Había adquirido varios de estos pergaminos pero nunca había utilizado uno.
Utilizar este pergamino garantizaría una huida segura, pero planteaba el problema de perder los objetos de recompensa.
En el peor de los casos, podría incluso reducir el botín de la muerte del jefe.
Así que mi plan era evaluar la situación hasta el último momento y utilizar el pergamino de teletransporte para escapar sólo si era absolutamente necesario. Ese era mi seguro.
Pero antes de que tuviera la oportunidad de usar mi pergamino, el golpe de Kuilan dio en el blanco, permitiéndonos escapar sanos y salvos.
Les había contado a Lucas y a Evangeline las medidas de seguridad que había tomado, pero no dejaron de regañarme.
‘Realmente no te cuidas’.
Una conversación reciente con Evangeline parpadeó en mi mente.
‘Siempre lo he sentido, pero careces del instinto de autoconservación que tienen la mayoría de los humanos. Un comandante de primera línea luchando en vanguardia es una circunstancia extremadamente especial, ¿sabes?’
‘Bueno, las condiciones en el frente son duras. No se puede evitar, ¿verdad?’
‘Pero usted parece demasiado dispuesta a lanzarse a la refriega, como si…’
Mientras elegía sus palabras, Evangeline me miró atentamente con sus ojos verdes.
‘Como si tu vida no te importara’.
‘…’
Sus palabras me cogieron desprevenida, robándome el aliento por un momento.
Sin embargo, pronto sonreí y acaricié el pelo de Evangeline.
‘Tendré más cuidado a partir de ahora’.
‘¿De verdad?’
‘Lo prometo, lo prometo. Me cuidaré más a partir de ahora’.
‘¡Deberías prometérmelo no sólo a mí, sino también al Sr. Lucas que está allí!’

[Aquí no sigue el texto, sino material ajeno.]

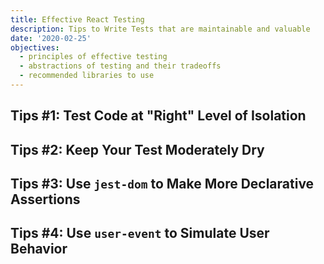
 ```yaml
---
title: Effective React Testing
description: Tips to Write Tests that are maintainable and valuable
date: '2020-02-25'
objectives:
  - principles of effective testing
  - abstractions of testing and their tradeoffs
  - recommended libraries to use
---
```


## Tips #1: Test Code at "Right" Level of Isolation

## Tips #2: Keep Your Test Moderately Dry

## Tips #3: Use `jest-dom` to Make More Declarative Assertions

## Tips #4: Use `user-event` to Simulate User Behavior
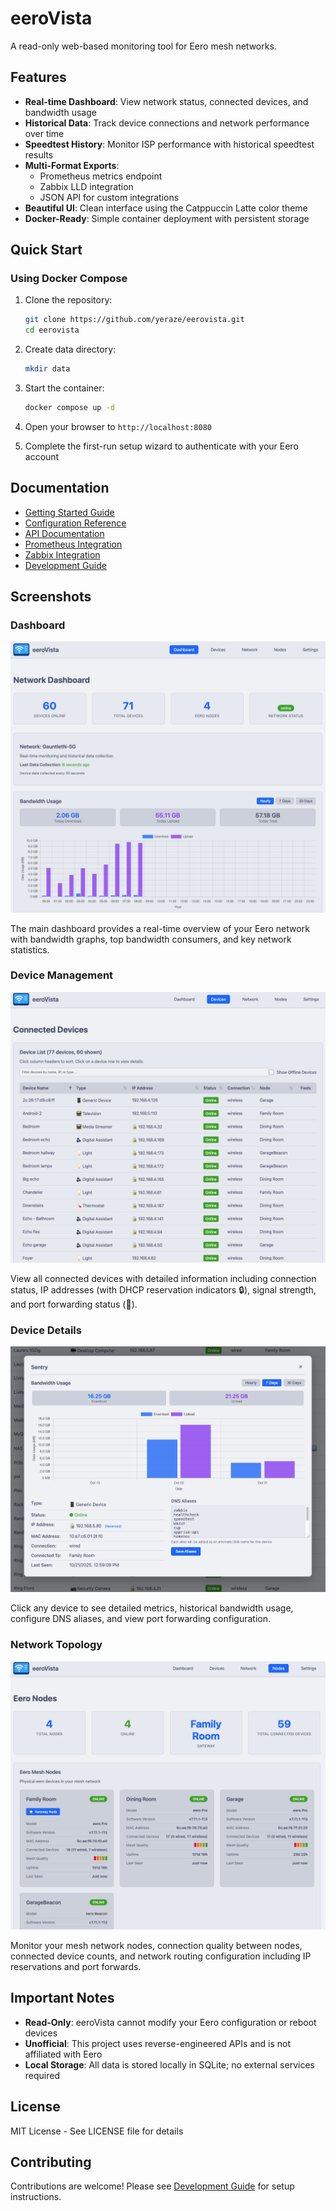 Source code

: # eeroVista

A read-only web-based monitoring tool for Eero mesh networks.

## Features

- **Real-time Dashboard**: View network status, connected devices, and bandwidth usage
- **Historical Data**: Track device connections and network performance over time
- **Speedtest History**: Monitor ISP performance with historical speedtest results
- **Multi-Format Exports**:
  - Prometheus metrics endpoint
  - Zabbix LLD integration
  - JSON API for custom integrations
- **Beautiful UI**: Clean interface using the Catppuccin Latte color theme
- **Docker-Ready**: Simple container deployment with persistent storage

## Quick Start

### Using Docker Compose

1. Clone the repository:
   ```bash
   git clone https://github.com/yeraze/eerovista.git
   cd eerovista
   ```

2. Create data directory:
   ```bash
   mkdir data
   ```

3. Start the container:
   ```bash
   docker compose up -d
   ```

4. Open your browser to `http://localhost:8080`

5. Complete the first-run setup wizard to authenticate with your Eero account

## Documentation

- [Getting Started Guide](getting-started.md)
- [Configuration Reference](configuration.md)
- [API Documentation](api-reference.md)
- [Prometheus Integration](prometheus.md)
- [Zabbix Integration](zabbix.md)
- [Development Guide](development.md)

## Screenshots

### Dashboard
![Dashboard](images/mainpage.png)

The main dashboard provides a real-time overview of your Eero network with bandwidth graphs, top bandwidth consumers, and key network statistics.

### Device Management
![Device List](images/devicelist.png)

View all connected devices with detailed information including connection status, IP addresses (with DHCP reservation indicators 🔒), signal strength, and port forwarding status (🔀).

### Device Details
![Device Details](images/device-detail.png)

Click any device to see detailed metrics, historical bandwidth usage, configure DNS aliases, and view port forwarding configuration.

### Network Topology
![Network Topology](images/nodes.png)

Monitor your mesh network nodes, connection quality between nodes, connected device counts, and network routing configuration including IP reservations and port forwards.

## Important Notes

- **Read-Only**: eeroVista cannot modify your Eero configuration or reboot devices
- **Unofficial**: This project uses reverse-engineered APIs and is not affiliated with Eero
- **Local Storage**: All data is stored locally in SQLite; no external services required

## License

MIT License - See LICENSE file for details

## Contributing

Contributions are welcome! Please see [Development Guide](development.md) for setup instructions.
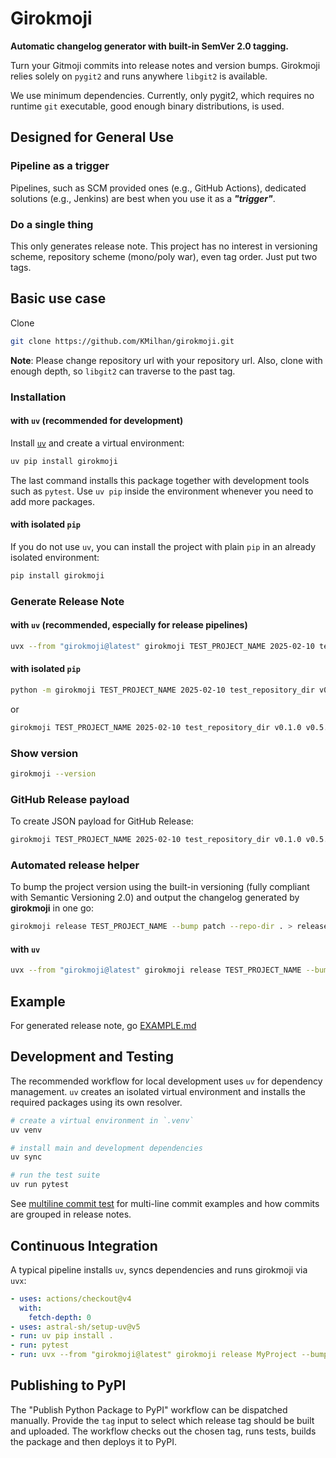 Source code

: # Girokmoji

**Automatic changelog generator with built-in SemVer 2.0 tagging.**

Turn your Gitmoji commits into release notes and version bumps. Girokmoji relies solely on `pygit2` and runs anywhere `libgit2` is available.


We use minimum dependencies. Currently, only pygit2, which requires no runtime
`git` executable, good enough binary distributions, is used.

## Designed for General Use

### Pipeline as a trigger

Pipelines, such as SCM provided ones (e.g., GitHub Actions), dedicated solutions
(e.g., Jenkins) are best when you use it as a ***"trigger"***.

### Do a single thing

This only generates release note. This project has no interest in versioning
scheme, repository scheme (mono/poly war), even tag order. Just put two tags.

## Basic use case

Clone

```bash
git clone https://github.com/KMilhan/girokmoji.git
```

**Note**: Please change repository url with your repository url. Also, clone with enough depth, so `libgit2` can
traverse to the past tag.

### Installation

#### with `uv` (recommended for development)

Install [`uv`](https://github.com/astral-sh/uv) and create a virtual
environment:

```bash
uv pip install girokmoji
```

The last command installs this package together with development tools such as
`pytest`. Use `uv pip` inside the environment whenever you need to add more
packages.

#### with isolated `pip`

If you do not use `uv`, you can install the project with plain `pip` in an
already isolated environment:

```bash
pip install girokmoji
```

### Generate Release Note

#### with `uv` (recommended, especially for release pipelines)

```bash
uvx --from "girokmoji@latest" girokmoji TEST_PROJECT_NAME 2025-02-10 test_repository_dir v0.1.0 v0.5.2 > release_note.md
```

#### with isolated `pip`

```bash
python -m girokmoji TEST_PROJECT_NAME 2025-02-10 test_repository_dir v0.1.0 v0.5.2 > release_note.md
```

or

```bash
girokmoji TEST_PROJECT_NAME 2025-02-10 test_repository_dir v0.1.0 v0.5.2 > release_note.md
```

### Show version

```bash
girokmoji --version
```

### GitHub Release payload

To create JSON payload for GitHub Release:

```bash
girokmoji TEST_PROJECT_NAME 2025-02-10 test_repository_dir v0.1.0 v0.5.2 --github-payload > release.json
```

### Automated release helper

To bump the project version using the built-in versioning (fully compliant with
Semantic Versioning 2.0) and output the changelog generated by **girokmoji** in
one go:

```bash
girokmoji release TEST_PROJECT_NAME --bump patch --repo-dir . > release.md
```

#### with `uv`

```bash
uvx --from "girokmoji@latest" girokmoji release TEST_PROJECT_NAME --bump patch --repo-dir . > release.md
```

## Example

For generated release note, go [EXAMPLE.md](./EXAMPLE.md)

## Development and Testing

The recommended workflow for local development uses `uv` for dependency
management. `uv` creates an isolated virtual environment and installs the
required packages using its own resolver.

```bash
# create a virtual environment in `.venv`
uv venv

# install main and development dependencies
uv sync

# run the test suite
uv run pytest
```
See [multiline commit test](docs/multiline_commit_test.md) for multi-line commit examples and how commits are grouped in release notes.
## Continuous Integration

A typical pipeline installs `uv`, syncs dependencies and runs girokmoji via `uvx`:

```yaml
- uses: actions/checkout@v4
  with:
    fetch-depth: 0
- uses: astral-sh/setup-uv@v5
- run: uv pip install .
- run: pytest
- run: uvx --from "girokmoji@latest" girokmoji release MyProject --bump patch --repo-dir .
```


## Publishing to PyPI

The "Publish Python Package to PyPI" workflow can be dispatched manually. Provide the
`tag` input to select which release tag should be built and uploaded. The workflow
checks out the chosen tag, runs tests, builds the package and then deploys it to PyPI.
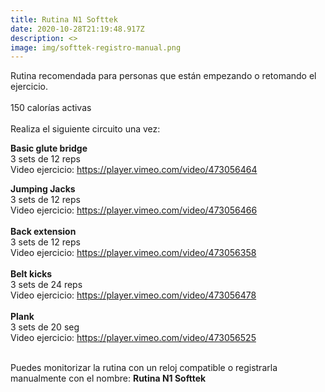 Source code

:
 ```yaml
---
title: Rutina N1 Softtek
date: 2020-10-28T21:19:48.917Z
description: <>
image: img/softtek-registro-manual.png
---
```

Rutina recomendada para personas que están empezando o retomando el ejercicio. \
\
150 calorías activas\
\
Realiza el siguiente circuito una vez:

**Basic glute bridge**\
3 sets de 12 reps\
Video ejercicio: <https://player.vimeo.com/video/473056464>

**Jumping Jacks**\
3 sets de 12 reps\
Video ejercicio: <https://player.vimeo.com/video/473056466>\
\
**Back extension**\
3 sets de 12 reps\
Video ejercicio: <https://player.vimeo.com/video/473056358>\
\
**Belt kicks**\
3 sets de 24 reps\
Video ejercicio: <https://player.vimeo.com/video/473056478>\
\
**Plank**\
3 sets de 20 seg\
Video ejercicio: <https://player.vimeo.com/video/473056525>

\
Puedes monitorizar la rutina con un reloj compatible o registrarla manualmente con el nombre: **Rutina N1 Softtek** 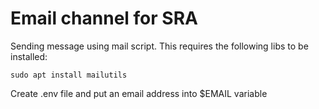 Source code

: # Email channel for SRA

Sending message using mail script. This requires the following libs to be installed:

```
sudo apt install mailutils
```

Create .env file and put an email address into $EMAIL variable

Desde la cama de al lado de Evangeline, Lucas estaba desplomado en su bata de hospital, con una expresión sombría. Claramente había estado muy preocupado durante los casi diez minutos que yo había estado tragado por un Slime.
Al observarme, parecía tan cabizbajo como un Golden Retriever herido por la broma cruel de su dueño.
Finalmente, hice promesas a ambos caballeros, cruzando los dedos meñiques. Tendría más cuidado en el futuro.
Sólo entonces pude liberarme y llegar a la plaza central de aquí.
Pero, ¿qué otra opción tengo? La dificultad está fijada en el Infierno, y yo soy el único con experiencia para superarlo’.
Internamente, racionalicé mis temerarias acciones.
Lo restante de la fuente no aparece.